The patient survived and was heading up to the OR when John eventually walked out of the trauma room. He had eventually asked me to leave. "Why on earth did you do that to me?" I almost screamed at him.

"What are you talking about? And please stop shouting?" HE answered very calmly.

"What am I talking about, that in there. You belittled me in front of everyone. John I have never felt so small in all my life. I knew what I was doing. You had no right to contradict my orders." I glare at him. He has no emotion showing on his face.

"Don't; you shout at me." He answered back. "I am the senior doctor here and I have every right to contradict you."

"Senior doctor indeed. You acted like such a child in there. As if I had taken your best fried away from you." I was almost ready for storming off. HE was infuriating.

"I'm acting like a child. What about you. You have become so controlling, I don't get to do anything for myself anymore. You're always there, prompting me, telling what to do, where to go, who to speak to." He shouts.

"I do not." I scream back in defence. I am well aware people are watching us but I don't care. This has been a long time coming. Although why we couldn't wait till we were home I don't know.

"Oh, well who was it that told em to wear the black tux and silver tie tonight?"

"Your father." I answer smugly. I got him on that one. "John what is your problem with me right now?" I ask.

"You know what. I don't know why I ever started going back out with you. I don't need you. You just bring me down. I'm done. And you can forget about tonight." He shouts before stalking off towards the lounge. Tears are building in my eyes but I determined that they will not fall in front of everyone. I walk towards the exit aware that everyone is watching me. They aren't going to get the reaction that they want, not from me.

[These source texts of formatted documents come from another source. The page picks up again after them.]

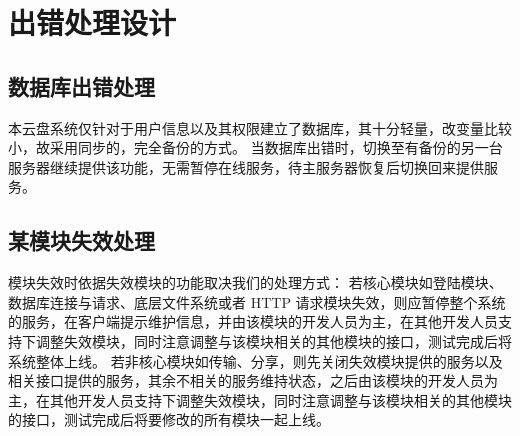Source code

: \chapter{出错处理设计}
    \section{数据库出错处理}
        本云盘系统仅针对于用户信息以及其权限建立了数据库，其十分轻量，改变量比较小，故采用同步的，完全备份的方式。
        当数据库出错时，切换至有备份的另一台服务器继续提供该功能，无需暂停在线服务，待主服务器恢复后切换回来提供服务。
    \section{某模块失效处理}
        模块失效时依据失效模块的功能取决我们的处理方式：
        若核心模块如登陆模块、数据库连接与请求、底层文件系统或者 HTTP 请求模块失效，则应暂停整个系统的服务，在客户端提示维护信息，并由该模块的开发人员为主，在其他开发人员支持下调整失效模块，同时注意调整与该模块相关的其他模块的接口，测试完成后将系统整体上线。
        若非核心模块如传输、分享，则先关闭失效模块提供的服务以及相关接口提供的服务，其余不相关的服务维持状态，之后由该模块的开发人员为主，在其他开发人员支持下调整失效模块，同时注意调整与该模块相关的其他模块的接口，测试完成后将要修改的所有模块一起上线。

Standing in the rain, I can't believe what has just happened. Where did it all go wrong? What happened to us? Just last week, we were laughing and joking. We had even been talking about getting married. Now look where that has got me.

I walk back in and up to the admit desk. Kerry is standing inputing something to the computer. "Kerry, just to say, if you still need me, I'll do the double for you." I tell her with a huge lump in my throat. I see her lips moving but don't know what she is saying, some thing over her shoulder has caught my attention. John has walked out of the lounge on his way home. He glares at me leaving me feeling sad and heart broken.